Start of Block

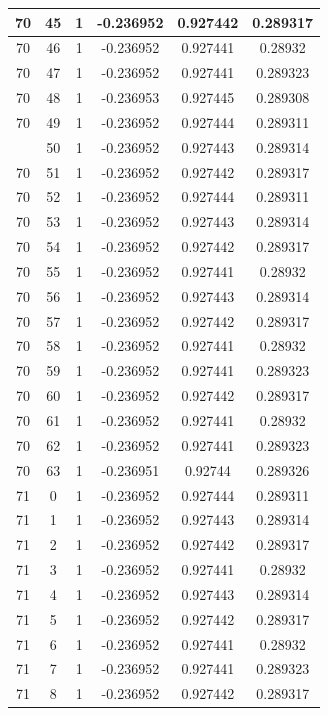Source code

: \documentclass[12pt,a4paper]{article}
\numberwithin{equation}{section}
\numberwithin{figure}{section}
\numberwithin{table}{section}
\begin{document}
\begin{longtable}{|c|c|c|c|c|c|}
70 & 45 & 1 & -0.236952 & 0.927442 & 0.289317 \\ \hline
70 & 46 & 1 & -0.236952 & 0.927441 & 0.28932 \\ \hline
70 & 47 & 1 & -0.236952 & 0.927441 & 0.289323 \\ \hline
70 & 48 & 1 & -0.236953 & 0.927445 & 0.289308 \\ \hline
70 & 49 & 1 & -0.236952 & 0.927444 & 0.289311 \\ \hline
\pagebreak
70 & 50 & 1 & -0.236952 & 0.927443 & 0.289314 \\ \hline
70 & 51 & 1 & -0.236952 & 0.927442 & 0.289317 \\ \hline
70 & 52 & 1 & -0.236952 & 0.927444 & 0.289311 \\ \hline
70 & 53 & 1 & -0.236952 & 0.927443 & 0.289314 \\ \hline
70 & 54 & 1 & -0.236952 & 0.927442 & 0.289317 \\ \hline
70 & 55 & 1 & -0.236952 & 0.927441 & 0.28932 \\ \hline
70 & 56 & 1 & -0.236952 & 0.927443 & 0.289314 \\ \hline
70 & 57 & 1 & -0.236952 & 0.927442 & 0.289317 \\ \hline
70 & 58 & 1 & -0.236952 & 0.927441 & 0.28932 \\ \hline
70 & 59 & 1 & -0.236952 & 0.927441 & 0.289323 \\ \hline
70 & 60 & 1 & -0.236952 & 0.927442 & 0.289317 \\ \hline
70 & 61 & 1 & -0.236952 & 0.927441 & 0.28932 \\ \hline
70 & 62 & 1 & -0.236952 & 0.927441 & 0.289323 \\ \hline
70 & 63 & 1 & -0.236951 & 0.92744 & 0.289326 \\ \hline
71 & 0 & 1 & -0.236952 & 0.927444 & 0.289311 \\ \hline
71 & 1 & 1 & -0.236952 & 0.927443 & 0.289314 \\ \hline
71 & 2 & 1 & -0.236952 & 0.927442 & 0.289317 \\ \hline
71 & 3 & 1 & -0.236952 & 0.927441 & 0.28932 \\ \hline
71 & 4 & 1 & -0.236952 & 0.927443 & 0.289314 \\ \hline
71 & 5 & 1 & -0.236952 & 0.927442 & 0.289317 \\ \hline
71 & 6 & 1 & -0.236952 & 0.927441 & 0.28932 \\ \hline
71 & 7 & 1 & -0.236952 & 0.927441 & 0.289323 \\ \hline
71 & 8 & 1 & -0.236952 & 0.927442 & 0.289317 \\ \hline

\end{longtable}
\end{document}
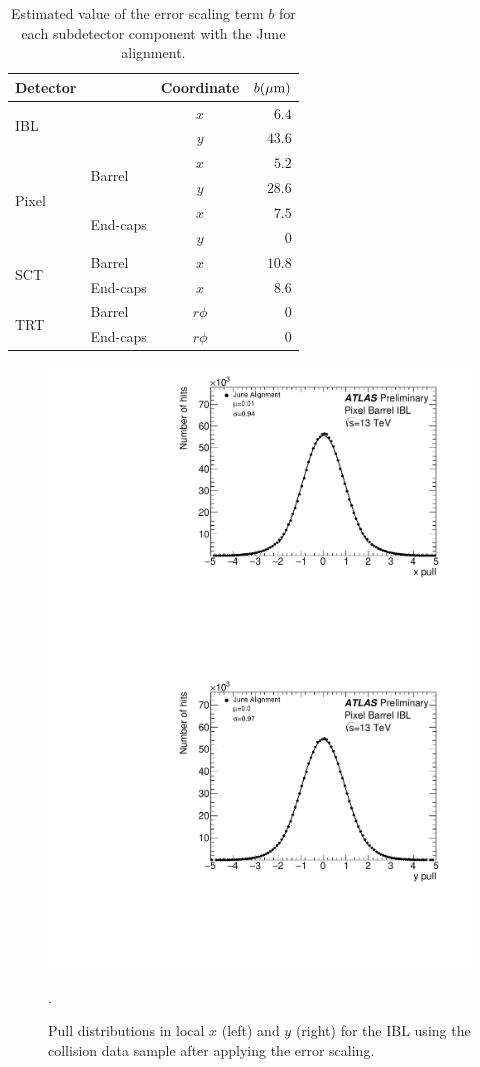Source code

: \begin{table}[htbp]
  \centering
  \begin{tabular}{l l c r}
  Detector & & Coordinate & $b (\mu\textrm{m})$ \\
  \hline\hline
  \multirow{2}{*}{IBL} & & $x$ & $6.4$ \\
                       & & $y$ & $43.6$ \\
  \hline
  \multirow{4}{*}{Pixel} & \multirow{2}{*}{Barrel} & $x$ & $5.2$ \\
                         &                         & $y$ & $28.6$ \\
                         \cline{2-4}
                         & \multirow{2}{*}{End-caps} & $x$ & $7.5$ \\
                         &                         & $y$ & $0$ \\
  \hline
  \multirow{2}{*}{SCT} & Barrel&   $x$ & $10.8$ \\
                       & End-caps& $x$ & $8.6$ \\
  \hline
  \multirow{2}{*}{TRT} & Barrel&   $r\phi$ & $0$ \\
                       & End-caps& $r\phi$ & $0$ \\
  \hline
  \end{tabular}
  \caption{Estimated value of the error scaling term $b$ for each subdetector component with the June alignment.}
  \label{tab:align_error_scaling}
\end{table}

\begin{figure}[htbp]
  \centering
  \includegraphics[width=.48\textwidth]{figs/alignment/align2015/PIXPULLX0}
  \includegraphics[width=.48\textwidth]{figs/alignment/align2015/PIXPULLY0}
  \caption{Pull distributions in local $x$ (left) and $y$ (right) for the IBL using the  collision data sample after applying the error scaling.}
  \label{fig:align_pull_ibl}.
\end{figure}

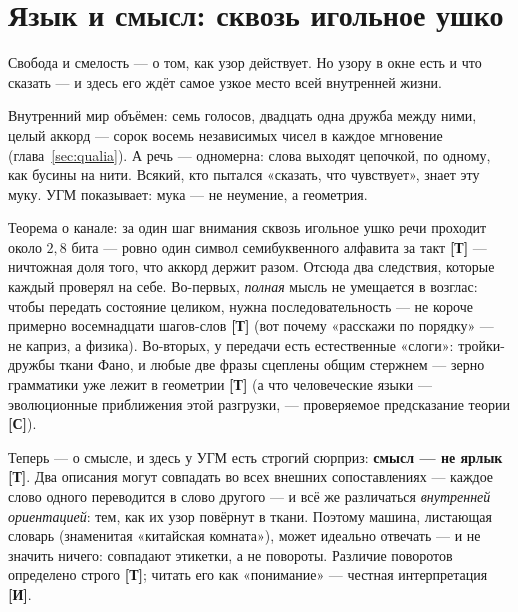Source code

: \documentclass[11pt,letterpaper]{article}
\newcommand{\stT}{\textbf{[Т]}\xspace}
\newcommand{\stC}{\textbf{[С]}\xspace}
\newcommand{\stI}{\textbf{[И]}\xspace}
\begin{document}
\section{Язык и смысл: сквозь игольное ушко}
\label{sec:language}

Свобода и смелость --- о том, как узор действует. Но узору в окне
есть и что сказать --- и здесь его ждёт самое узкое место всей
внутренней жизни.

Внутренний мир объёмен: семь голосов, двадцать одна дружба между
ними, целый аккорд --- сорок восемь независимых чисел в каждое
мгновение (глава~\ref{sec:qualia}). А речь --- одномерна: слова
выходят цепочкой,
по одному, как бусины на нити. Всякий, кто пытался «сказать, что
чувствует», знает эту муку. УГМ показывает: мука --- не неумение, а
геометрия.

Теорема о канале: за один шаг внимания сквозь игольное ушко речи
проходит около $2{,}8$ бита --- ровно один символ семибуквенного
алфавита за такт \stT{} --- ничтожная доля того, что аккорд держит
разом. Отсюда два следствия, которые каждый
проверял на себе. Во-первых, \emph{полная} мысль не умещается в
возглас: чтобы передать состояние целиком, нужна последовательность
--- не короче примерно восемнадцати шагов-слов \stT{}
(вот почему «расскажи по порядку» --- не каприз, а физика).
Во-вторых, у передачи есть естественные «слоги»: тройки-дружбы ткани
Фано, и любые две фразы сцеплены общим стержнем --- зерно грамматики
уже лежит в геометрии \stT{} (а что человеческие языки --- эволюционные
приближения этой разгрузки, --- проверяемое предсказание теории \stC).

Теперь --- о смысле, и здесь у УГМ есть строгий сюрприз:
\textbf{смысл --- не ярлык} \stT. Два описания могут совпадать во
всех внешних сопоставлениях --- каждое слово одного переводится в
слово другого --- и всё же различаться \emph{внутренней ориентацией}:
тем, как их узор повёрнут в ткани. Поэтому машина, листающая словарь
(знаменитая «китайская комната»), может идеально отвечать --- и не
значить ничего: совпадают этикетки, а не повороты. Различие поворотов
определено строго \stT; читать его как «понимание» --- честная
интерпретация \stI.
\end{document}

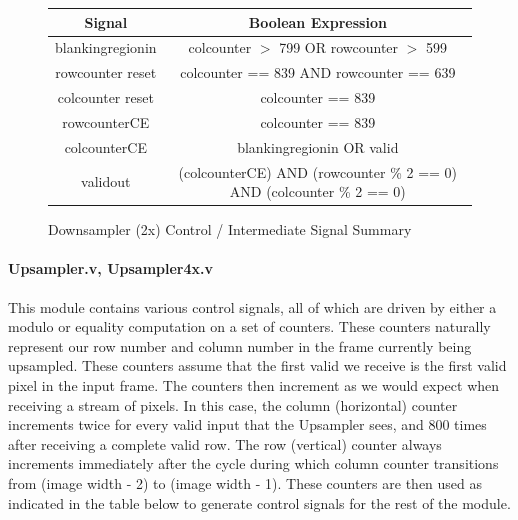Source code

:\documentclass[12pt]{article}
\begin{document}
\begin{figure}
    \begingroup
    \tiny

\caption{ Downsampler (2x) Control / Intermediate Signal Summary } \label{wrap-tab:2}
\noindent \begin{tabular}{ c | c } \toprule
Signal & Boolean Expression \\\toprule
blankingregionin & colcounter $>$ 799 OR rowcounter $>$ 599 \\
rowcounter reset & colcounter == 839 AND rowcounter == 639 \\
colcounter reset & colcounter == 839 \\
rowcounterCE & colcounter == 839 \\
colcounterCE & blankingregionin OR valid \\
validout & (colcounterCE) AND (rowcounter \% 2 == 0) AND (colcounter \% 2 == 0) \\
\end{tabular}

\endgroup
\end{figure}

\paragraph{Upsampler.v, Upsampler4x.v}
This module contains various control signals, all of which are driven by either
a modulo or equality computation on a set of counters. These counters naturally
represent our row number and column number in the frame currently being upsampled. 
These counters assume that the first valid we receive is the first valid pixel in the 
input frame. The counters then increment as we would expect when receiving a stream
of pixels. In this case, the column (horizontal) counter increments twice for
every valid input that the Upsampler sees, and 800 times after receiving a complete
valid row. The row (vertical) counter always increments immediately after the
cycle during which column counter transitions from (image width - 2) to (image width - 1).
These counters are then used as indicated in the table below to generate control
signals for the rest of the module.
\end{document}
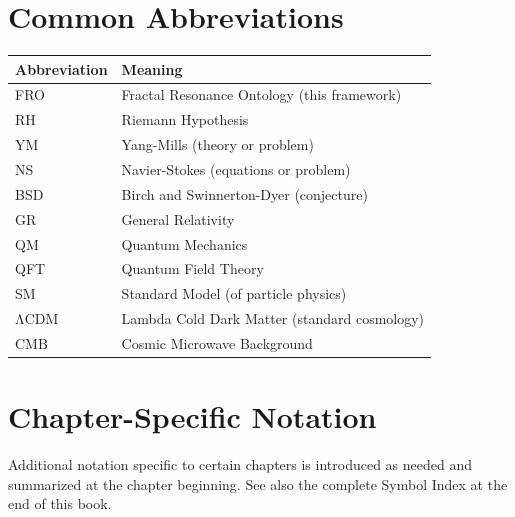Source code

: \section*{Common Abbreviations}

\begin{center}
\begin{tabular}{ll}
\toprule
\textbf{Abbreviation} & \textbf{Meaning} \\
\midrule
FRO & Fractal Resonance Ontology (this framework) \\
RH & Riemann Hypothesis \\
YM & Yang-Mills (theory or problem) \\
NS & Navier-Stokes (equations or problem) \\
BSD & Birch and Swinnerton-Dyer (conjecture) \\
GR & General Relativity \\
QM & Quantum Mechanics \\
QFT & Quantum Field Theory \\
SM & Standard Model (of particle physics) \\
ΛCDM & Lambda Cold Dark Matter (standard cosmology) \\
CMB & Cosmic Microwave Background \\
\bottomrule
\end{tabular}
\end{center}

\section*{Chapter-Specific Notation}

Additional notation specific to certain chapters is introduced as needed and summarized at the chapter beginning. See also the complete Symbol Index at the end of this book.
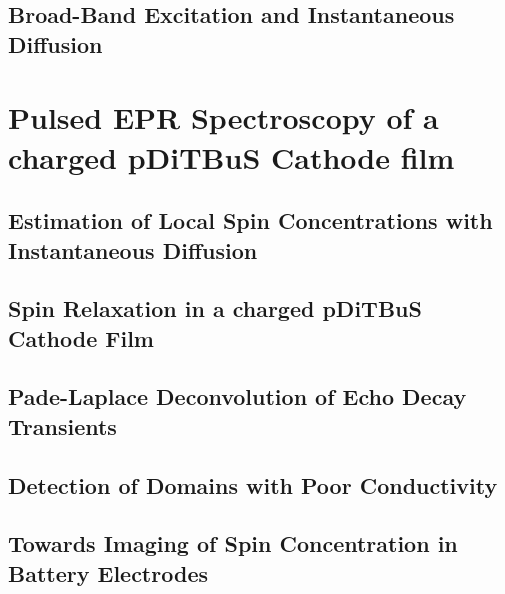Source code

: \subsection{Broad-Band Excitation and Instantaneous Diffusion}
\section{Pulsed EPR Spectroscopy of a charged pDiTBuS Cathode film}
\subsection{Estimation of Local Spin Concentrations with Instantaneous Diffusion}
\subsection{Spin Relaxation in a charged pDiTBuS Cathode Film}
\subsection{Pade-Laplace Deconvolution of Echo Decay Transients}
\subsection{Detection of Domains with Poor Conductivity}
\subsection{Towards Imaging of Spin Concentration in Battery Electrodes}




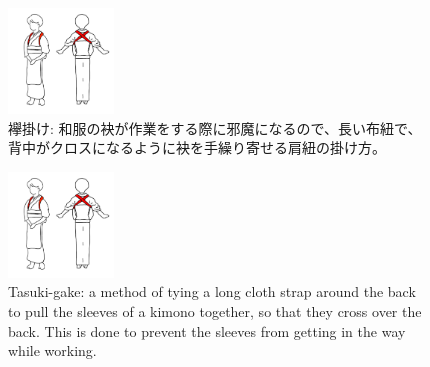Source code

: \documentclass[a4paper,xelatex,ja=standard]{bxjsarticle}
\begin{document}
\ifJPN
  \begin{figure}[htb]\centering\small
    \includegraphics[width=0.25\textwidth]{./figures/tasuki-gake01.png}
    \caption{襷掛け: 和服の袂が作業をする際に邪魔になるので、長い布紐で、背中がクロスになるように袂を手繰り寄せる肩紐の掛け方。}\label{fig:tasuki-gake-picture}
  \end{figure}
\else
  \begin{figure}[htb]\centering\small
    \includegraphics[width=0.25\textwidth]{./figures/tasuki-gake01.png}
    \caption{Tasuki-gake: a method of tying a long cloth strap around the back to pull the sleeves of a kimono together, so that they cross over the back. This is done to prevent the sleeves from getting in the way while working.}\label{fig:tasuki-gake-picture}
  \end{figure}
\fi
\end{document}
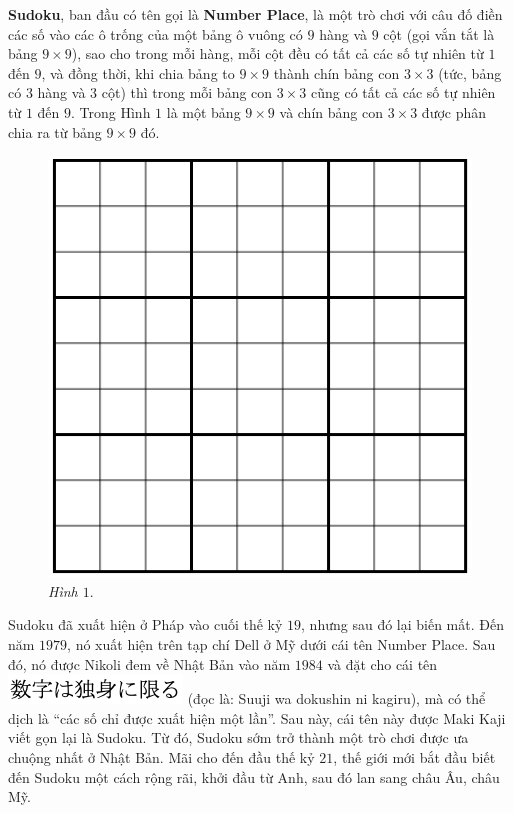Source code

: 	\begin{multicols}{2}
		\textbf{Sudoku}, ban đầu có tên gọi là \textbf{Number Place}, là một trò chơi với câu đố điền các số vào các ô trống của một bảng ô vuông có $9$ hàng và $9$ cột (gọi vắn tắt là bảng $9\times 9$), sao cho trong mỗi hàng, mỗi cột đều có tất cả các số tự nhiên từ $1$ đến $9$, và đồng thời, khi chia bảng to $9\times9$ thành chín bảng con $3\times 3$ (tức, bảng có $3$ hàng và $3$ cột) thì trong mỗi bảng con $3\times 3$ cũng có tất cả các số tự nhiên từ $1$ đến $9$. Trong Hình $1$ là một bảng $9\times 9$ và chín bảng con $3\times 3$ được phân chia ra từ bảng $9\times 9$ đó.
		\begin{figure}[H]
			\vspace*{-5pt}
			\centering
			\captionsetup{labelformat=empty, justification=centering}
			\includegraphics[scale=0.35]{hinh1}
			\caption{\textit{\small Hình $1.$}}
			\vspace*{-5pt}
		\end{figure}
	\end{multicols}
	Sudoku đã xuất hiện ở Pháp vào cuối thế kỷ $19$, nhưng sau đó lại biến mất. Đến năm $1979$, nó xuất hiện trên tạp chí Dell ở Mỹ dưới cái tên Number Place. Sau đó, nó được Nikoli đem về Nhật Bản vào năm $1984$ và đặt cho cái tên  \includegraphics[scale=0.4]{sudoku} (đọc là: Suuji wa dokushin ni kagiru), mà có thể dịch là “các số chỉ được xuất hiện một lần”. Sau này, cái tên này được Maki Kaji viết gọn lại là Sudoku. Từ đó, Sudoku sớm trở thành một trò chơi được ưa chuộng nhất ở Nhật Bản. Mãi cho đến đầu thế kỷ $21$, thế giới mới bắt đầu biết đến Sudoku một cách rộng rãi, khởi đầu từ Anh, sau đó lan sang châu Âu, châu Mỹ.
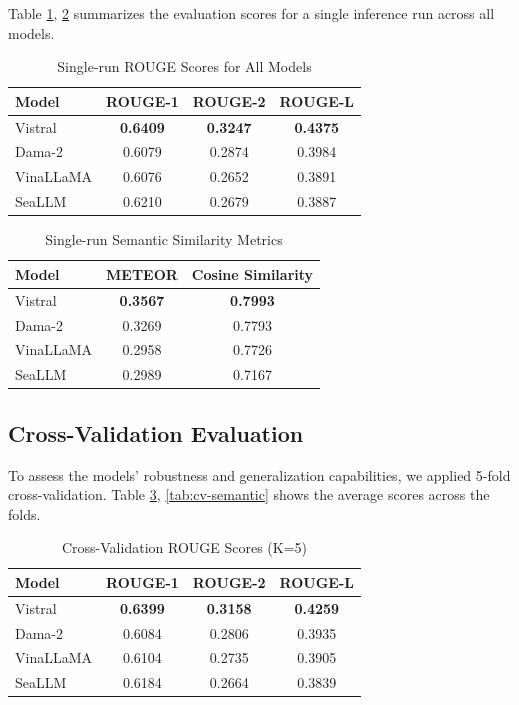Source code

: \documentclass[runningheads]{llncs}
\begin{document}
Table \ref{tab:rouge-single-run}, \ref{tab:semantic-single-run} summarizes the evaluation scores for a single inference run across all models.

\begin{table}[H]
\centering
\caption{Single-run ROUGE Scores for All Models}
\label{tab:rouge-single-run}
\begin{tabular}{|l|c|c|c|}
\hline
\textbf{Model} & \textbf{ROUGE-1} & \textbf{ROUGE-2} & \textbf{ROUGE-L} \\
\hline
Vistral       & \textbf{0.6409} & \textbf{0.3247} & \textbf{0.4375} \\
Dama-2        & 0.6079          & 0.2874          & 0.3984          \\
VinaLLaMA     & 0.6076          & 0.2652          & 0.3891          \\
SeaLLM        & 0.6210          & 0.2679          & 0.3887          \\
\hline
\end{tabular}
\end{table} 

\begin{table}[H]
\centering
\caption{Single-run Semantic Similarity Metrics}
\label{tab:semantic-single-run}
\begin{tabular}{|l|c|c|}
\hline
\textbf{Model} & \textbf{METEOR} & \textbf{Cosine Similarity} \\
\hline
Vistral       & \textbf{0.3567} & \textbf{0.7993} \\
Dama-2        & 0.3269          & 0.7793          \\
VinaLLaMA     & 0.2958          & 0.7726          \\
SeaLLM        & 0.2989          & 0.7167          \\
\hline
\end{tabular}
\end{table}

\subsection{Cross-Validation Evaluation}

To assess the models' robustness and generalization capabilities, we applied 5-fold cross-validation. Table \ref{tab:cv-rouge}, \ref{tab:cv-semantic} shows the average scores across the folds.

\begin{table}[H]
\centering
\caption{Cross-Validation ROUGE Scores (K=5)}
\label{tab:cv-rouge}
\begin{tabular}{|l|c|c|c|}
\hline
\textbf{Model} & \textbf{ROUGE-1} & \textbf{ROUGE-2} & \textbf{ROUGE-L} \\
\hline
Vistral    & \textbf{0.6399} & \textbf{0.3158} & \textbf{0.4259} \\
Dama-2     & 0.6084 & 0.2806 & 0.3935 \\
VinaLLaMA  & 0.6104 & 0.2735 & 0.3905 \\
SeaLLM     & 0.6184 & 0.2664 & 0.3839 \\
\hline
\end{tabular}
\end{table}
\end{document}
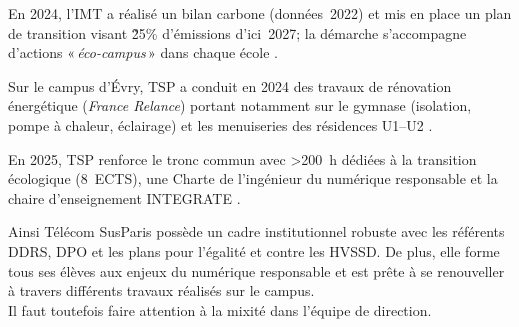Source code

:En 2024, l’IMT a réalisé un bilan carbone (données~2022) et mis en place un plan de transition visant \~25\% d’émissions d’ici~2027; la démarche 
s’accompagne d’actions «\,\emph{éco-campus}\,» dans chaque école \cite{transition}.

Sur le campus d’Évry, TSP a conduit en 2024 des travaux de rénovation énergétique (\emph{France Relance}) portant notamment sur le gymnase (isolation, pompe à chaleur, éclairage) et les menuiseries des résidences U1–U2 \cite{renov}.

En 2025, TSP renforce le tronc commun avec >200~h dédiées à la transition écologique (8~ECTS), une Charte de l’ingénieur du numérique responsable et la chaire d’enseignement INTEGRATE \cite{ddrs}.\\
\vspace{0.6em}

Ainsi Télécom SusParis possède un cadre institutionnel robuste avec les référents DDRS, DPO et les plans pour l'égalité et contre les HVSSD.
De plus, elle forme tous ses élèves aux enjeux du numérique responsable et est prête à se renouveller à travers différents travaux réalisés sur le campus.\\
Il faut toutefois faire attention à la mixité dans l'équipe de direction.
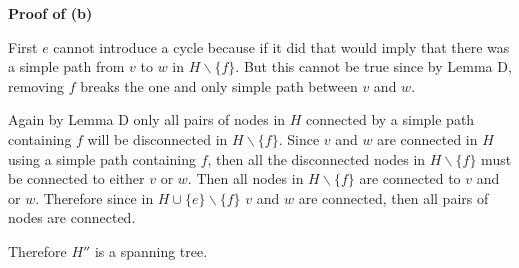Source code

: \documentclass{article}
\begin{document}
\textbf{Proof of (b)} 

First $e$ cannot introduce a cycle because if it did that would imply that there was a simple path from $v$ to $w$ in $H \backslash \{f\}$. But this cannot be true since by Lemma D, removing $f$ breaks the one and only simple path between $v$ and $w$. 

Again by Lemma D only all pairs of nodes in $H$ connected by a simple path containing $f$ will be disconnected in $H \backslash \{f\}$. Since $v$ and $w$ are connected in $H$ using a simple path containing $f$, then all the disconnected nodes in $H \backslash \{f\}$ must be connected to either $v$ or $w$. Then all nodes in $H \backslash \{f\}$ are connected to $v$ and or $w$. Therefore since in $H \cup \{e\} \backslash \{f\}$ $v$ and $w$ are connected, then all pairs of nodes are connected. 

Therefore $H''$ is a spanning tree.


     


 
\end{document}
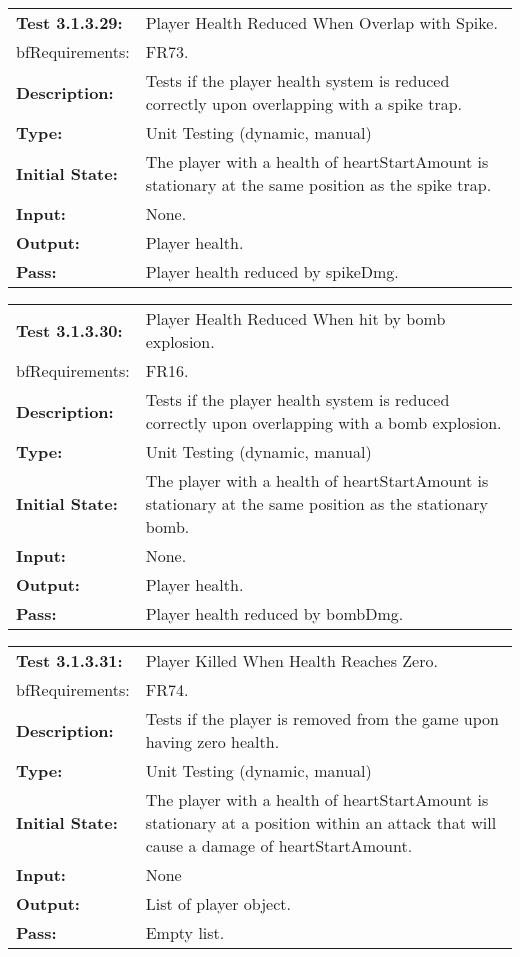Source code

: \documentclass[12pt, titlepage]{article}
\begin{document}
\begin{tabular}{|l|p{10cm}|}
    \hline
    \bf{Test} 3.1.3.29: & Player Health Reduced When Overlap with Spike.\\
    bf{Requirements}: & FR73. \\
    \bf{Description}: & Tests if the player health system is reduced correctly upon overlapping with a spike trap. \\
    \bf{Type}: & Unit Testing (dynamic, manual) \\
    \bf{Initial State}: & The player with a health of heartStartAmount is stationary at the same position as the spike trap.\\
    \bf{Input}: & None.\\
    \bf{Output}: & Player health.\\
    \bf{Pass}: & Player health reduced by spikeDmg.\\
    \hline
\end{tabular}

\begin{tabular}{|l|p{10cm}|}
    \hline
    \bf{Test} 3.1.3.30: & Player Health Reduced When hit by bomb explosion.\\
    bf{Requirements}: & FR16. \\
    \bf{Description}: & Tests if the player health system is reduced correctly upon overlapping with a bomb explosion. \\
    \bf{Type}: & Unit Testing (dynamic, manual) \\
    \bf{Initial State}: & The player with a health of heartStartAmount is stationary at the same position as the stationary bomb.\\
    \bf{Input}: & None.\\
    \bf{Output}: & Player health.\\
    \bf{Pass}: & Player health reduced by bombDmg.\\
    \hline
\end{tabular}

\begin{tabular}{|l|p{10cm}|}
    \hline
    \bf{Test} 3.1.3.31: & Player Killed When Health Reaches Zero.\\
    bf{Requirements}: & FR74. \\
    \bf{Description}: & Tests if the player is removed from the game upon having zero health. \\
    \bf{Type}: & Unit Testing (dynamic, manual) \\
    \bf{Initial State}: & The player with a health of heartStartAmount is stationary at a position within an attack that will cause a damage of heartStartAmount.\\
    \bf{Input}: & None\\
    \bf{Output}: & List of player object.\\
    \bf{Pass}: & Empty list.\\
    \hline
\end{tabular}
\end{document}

End of Block

» **Exercise objective**: Set down exactly and only the lines from the start of the entries above through the line containing "71 & 1 & 1 & -0.236952", both ends included, omitting the pictures.

» **Result**:
Source code

: \documentclass[12pt,a4paper]{article}
\numberwithin{equation}{section}
\numberwithin{figure}{section}
\numberwithin{table}{section}
\begin{document}
\begin{longtable}{|c|c|c|c|c|c|}
70 & 45 & 1 & -0.236952 & 0.927442 & 0.289317 \\ \hline
70 & 46 & 1 & -0.236952 & 0.927441 & 0.28932 \\ \hline
70 & 47 & 1 & -0.236952 & 0.927441 & 0.289323 \\ \hline
70 & 48 & 1 & -0.236953 & 0.927445 & 0.289308 \\ \hline
70 & 49 & 1 & -0.236952 & 0.927444 & 0.289311 \\ \hline
\pagebreak
70 & 50 & 1 & -0.236952 & 0.927443 & 0.289314 \\ \hline
70 & 51 & 1 & -0.236952 & 0.927442 & 0.289317 \\ \hline
70 & 52 & 1 & -0.236952 & 0.927444 & 0.289311 \\ \hline
70 & 53 & 1 & -0.236952 & 0.927443 & 0.289314 \\ \hline
70 & 54 & 1 & -0.236952 & 0.927442 & 0.289317 \\ \hline
70 & 55 & 1 & -0.236952 & 0.927441 & 0.28932 \\ \hline
70 & 56 & 1 & -0.236952 & 0.927443 & 0.289314 \\ \hline
70 & 57 & 1 & -0.236952 & 0.927442 & 0.289317 \\ \hline
70 & 58 & 1 & -0.236952 & 0.927441 & 0.28932 \\ \hline
70 & 59 & 1 & -0.236952 & 0.927441 & 0.289323 \\ \hline
70 & 60 & 1 & -0.236952 & 0.927442 & 0.289317 \\ \hline
70 & 61 & 1 & -0.236952 & 0.927441 & 0.28932 \\ \hline
70 & 62 & 1 & -0.236952 & 0.927441 & 0.289323 \\ \hline
70 & 63 & 1 & -0.236951 & 0.92744 & 0.289326 \\ \hline
71 & 0 & 1 & -0.236952 & 0.927444 & 0.289311 \\ \hline
71 & 1 & 1 & -0.236952 & 0.927443 & 0.289314 \\ \hline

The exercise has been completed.